A lot of parents have welcomed their adult children back home. This is not always a joyous moment for some parents. Friends of mine, Jim and Liz, have a son, now 22, who is extremely bright but who found college unstimulating. He was dismissed for not showing up for most of his classes, a fact the school did not share with his parents because of privacy laws for people over the age of 18. After spending a small fortune on tuition for a year, he went home, tail between his legs and depressed.
Most parents would have understood, sympathized and soothed the young man but then might have labeled him a “problem,” and even may have held a grudge against the kid. Jim and his wife, Liz, were sorely tempted to so react. Short term they laid down ground rules about keeping his room clean and finding some kind of job. Long term, they didn’t have a clue.
I was very proud of Jim and Liz because they consciously did the most difficult thing: they waited. Now three years later, the young man has decided to join the military, not as a default option but as something he really wants to do, where he might find focus, career interests and training to move forward with his life. The wait seems to have been worth it. The young man needed the greatest gift, time, to find himself and establish some life-goals. In co-active coaching terms, his being and doing needed time to converge for him to develop a vision for his future.
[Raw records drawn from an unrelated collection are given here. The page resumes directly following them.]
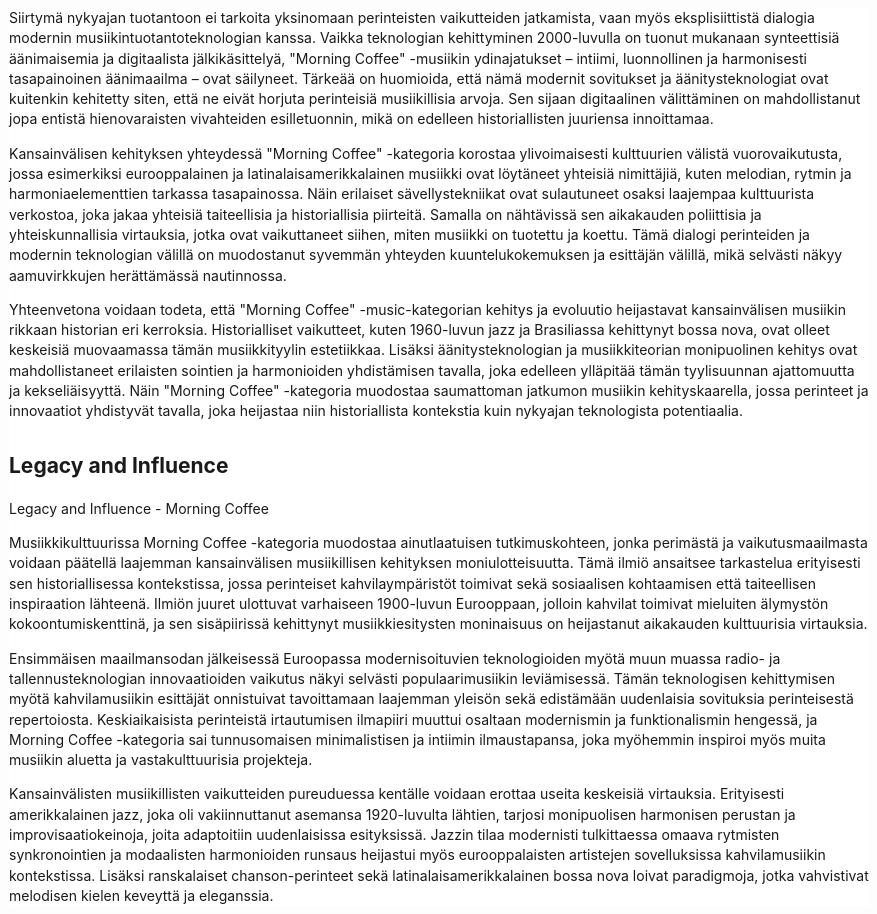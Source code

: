 Siirtymä nykyajan tuotantoon ei tarkoita yksinomaan perinteisten vaikutteiden jatkamista, vaan myös
eksplisiittistä dialogia modernin musiikintuotantoteknologian kanssa. Vaikka teknologian
kehittyminen 2000-luvulla on tuonut mukanaan synteettisiä äänimaisemia ja digitaalista
jälkikäsittelyä, "Morning Coffee" -musiikin ydinajatukset – intiimi, luonnollinen ja harmonisesti
tasapainoinen äänimaailma – ovat säilyneet. Tärkeää on huomioida, että nämä modernit sovitukset ja
äänitysteknologiat ovat kuitenkin kehitetty siten, että ne eivät horjuta perinteisiä musiikillisia
arvoja. Sen sijaan digitaalinen välittäminen on mahdollistanut jopa entistä hienovaraisten
vivahteiden esilletuonnin, mikä on edelleen historiallisten juuriensa innoittamaa.

Kansainvälisen kehityksen yhteydessä "Morning Coffee" -kategoria korostaa ylivoimaisesti kulttuurien
välistä vuorovaikutusta, jossa esimerkiksi eurooppalainen ja latinalaisamerikkalainen musiikki ovat
löytäneet yhteisiä nimittäjiä, kuten melodian, rytmin ja harmoniaelementtien tarkassa tasapainossa.
Näin erilaiset sävellystekniikat ovat sulautuneet osaksi laajempaa kulttuurista verkostoa, joka
jakaa yhteisiä taiteellisia ja historiallisia piirteitä. Samalla on nähtävissä sen aikakauden
poliittisia ja yhteiskunnallisia virtauksia, jotka ovat vaikuttaneet siihen, miten musiikki on
tuotettu ja koettu. Tämä dialogi perinteiden ja modernin teknologian välillä on muodostanut syvemmän
yhteyden kuuntelukokemuksen ja esittäjän välillä, mikä selvästi näkyy aamuvirkkujen herättämässä
nautinnossa.

Yhteenvetona voidaan todeta, että "Morning Coffee" -music-kategorian kehitys ja evoluutio
heijastavat kansainvälisen musiikin rikkaan historian eri kerroksia. Historialliset vaikutteet,
kuten 1960-luvun jazz ja Brasiliassa kehittynyt bossa nova, ovat olleet keskeisiä muovaamassa tämän
musiikkityylin estetiikkaa. Lisäksi äänitysteknologian ja musiikkiteorian monipuolinen kehitys ovat
mahdollistaneet erilaisten sointien ja harmonioiden yhdistämisen tavalla, joka edelleen ylläpitää
tämän tyylisuunnan ajattomuutta ja kekseliäisyyttä. Näin "Morning Coffee" -kategoria muodostaa
saumattoman jatkumon musiikin kehityskaarella, jossa perinteet ja innovaatiot yhdistyvät tavalla,
joka heijastaa niin historiallista kontekstia kuin nykyajan teknologista potentiaalia.

## Legacy and Influence

Legacy and Influence - Morning Coffee

Musiikkikulttuurissa Morning Coffee -kategoria muodostaa ainutlaatuisen tutkimuskohteen, jonka
perimästä ja vaikutusmaailmasta voidaan päätellä laajemman kansainvälisen musiikillisen kehityksen
moniulotteisuutta. Tämä ilmiö ansaitsee tarkastelua erityisesti sen historiallisessa kontekstissa,
jossa perinteiset kahvilaympäristöt toimivat sekä sosiaalisen kohtaamisen että taiteellisen
inspiraation lähteenä. Ilmiön juuret ulottuvat varhaiseen 1900-luvun Eurooppaan, jolloin kahvilat
toimivat mieluiten älymystön kokoontumiskenttinä, ja sen sisäpiirissä kehittynyt musiikkiesitysten
moninaisuus on heijastanut aikakauden kulttuurisia virtauksia.

Ensimmäisen maailmansodan jälkeisessä Euroopassa modernisoituvien teknologioiden myötä muun muassa
radio- ja tallennusteknologian innovaatioiden vaikutus näkyi selvästi populaarimusiikin
leviämisessä. Tämän teknologisen kehittymisen myötä kahvilamusiikin esittäjät onnistuivat
tavoittamaan laajemman yleisön sekä edistämään uudenlaisia sovituksia perinteisestä repertoiosta.
Keskiaikaisista perinteistä irtautumisen ilmapiiri muuttui osaltaan modernismin ja funktionalismin
hengessä, ja Morning Coffee -kategoria sai tunnusomaisen minimalistisen ja intiimin ilmaustapansa,
joka myöhemmin inspiroi myös muita musiikin aluetta ja vastakulttuurisia projekteja.

Kansainvälisten musiikillisten vaikutteiden pureuduessa kentälle voidaan erottaa useita keskeisiä
virtauksia. Erityisesti amerikkalainen jazz, joka oli vakiinnuttanut asemansa 1920-luvulta lähtien,
tarjosi monipuolisen harmonisen perustan ja improvisaatiokeinoja, joita adaptoitiin uudenlaisissa
esityksissä. Jazzin tilaa modernisti tulkittaessa omaava rytmisten synkronointien ja modaalisten
harmonioiden runsaus heijastui myös eurooppalaisten artistejen sovelluksissa kahvilamusiikin
kontekstissa. Lisäksi ranskalaiset chanson-perinteet sekä latinalaisamerikkalainen bossa nova loivat
paradigmoja, jotka vahvistivat melodisen kielen keveyttä ja eleganssia.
What about us adults? Don’t we sometimes get to the point of feeling like that young man? We lose a job. A career dead-ends. A divorce looms. A spouse dies. We are confronted with our vulnerability and either can face it with fierce courage or avoid it.
Society and family often tell us to hurry up and resolve the issue. “Time’s a-wastin’!” is the voice inside our heads. Yet we may need to put on the brakes and just wait, as painful and uncertain as that can be, until we get clarity.
A co-active coach could be a great resource in holding the space we need to discover our new being and our new doing. There’s no sense in precipitous action for its own sake. No matter how old we get, we’re really not that far from our adolescence.